(Input material Opens)

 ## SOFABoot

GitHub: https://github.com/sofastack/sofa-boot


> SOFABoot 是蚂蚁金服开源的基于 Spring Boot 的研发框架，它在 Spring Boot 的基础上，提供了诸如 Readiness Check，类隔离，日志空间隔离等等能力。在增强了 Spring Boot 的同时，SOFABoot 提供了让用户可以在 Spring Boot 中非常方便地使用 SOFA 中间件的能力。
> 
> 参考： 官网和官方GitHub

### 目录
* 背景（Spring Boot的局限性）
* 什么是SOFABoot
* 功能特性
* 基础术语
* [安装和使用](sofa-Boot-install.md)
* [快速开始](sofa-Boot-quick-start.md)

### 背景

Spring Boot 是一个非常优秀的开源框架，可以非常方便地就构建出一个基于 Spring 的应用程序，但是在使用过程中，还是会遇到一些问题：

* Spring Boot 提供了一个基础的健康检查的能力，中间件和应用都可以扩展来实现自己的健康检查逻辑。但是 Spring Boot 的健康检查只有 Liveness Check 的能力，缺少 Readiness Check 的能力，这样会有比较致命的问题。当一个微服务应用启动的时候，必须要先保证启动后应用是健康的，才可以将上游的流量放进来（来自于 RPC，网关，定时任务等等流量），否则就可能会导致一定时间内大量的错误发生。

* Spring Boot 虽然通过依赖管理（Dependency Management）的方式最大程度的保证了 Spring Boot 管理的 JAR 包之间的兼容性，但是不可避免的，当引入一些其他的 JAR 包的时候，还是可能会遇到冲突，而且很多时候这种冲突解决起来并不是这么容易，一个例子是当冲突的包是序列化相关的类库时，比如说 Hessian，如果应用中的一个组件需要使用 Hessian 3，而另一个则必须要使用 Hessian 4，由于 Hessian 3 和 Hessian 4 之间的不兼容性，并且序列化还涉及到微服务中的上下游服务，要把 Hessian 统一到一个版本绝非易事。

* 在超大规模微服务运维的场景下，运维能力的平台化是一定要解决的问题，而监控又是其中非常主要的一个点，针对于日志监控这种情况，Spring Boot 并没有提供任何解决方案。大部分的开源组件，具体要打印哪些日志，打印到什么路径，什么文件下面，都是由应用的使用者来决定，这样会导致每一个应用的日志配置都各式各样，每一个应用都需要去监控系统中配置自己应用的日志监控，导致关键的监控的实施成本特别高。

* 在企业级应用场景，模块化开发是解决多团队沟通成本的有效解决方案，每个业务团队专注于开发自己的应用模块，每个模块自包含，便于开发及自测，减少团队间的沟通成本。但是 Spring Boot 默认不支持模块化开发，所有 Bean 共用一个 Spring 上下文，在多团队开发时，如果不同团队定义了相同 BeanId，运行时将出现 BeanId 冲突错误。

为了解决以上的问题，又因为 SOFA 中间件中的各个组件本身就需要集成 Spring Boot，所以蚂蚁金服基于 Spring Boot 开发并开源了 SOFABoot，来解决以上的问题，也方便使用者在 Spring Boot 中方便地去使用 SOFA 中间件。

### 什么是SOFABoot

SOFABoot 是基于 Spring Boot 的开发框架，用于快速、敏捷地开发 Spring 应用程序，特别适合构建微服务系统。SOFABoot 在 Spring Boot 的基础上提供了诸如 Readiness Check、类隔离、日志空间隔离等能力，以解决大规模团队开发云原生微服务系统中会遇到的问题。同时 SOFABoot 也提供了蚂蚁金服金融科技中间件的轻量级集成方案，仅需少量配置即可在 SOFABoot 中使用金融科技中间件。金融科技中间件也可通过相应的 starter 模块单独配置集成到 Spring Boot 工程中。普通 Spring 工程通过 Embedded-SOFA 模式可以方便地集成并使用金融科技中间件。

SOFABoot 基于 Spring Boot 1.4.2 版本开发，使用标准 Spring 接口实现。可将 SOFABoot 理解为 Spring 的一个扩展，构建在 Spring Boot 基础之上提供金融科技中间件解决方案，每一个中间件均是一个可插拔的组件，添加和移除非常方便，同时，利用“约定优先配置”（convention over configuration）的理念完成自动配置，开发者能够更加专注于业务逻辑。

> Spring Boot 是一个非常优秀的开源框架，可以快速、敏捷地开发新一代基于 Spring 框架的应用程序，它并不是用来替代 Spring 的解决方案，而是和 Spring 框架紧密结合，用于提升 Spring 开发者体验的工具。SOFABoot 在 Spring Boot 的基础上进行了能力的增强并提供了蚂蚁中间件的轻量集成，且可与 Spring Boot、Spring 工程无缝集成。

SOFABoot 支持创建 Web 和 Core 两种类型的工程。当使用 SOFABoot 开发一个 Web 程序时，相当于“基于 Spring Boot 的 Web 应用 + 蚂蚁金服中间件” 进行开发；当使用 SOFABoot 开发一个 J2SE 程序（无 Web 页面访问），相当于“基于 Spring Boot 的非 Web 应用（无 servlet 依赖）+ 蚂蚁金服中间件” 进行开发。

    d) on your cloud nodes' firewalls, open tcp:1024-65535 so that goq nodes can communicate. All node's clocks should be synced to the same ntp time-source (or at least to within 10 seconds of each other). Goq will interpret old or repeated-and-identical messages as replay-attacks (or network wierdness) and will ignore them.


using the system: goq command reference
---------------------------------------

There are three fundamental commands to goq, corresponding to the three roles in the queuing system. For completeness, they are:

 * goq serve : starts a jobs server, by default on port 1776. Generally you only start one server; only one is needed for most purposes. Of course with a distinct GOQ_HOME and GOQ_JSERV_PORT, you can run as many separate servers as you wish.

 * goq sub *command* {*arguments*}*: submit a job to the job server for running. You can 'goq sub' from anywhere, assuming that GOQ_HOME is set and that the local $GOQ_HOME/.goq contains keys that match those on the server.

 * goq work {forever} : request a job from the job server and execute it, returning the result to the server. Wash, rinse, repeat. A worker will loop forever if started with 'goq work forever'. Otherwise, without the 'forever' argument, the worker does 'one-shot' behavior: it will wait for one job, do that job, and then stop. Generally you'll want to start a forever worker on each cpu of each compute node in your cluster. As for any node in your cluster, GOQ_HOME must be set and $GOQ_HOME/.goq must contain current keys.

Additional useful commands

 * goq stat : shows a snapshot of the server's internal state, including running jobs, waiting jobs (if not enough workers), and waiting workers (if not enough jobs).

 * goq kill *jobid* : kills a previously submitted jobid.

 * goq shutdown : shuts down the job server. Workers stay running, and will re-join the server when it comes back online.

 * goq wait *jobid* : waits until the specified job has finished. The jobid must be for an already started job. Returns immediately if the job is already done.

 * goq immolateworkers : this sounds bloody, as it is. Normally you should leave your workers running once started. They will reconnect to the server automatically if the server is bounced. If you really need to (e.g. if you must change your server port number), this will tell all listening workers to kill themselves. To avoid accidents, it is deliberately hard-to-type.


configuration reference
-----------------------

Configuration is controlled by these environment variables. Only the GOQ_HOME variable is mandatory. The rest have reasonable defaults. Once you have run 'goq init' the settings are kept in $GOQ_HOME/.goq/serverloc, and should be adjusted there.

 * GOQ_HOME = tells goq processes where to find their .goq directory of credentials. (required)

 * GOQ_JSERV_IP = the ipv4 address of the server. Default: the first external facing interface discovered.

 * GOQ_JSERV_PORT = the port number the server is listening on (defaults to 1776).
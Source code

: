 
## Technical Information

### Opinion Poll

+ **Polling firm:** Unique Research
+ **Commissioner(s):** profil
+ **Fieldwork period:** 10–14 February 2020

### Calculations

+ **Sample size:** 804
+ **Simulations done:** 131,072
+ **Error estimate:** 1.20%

(Input material Closes)

* [Instructions for the task]: Your answer must be one number: how many lines of the entries hold the string "Check".

* [Expected answer]: 3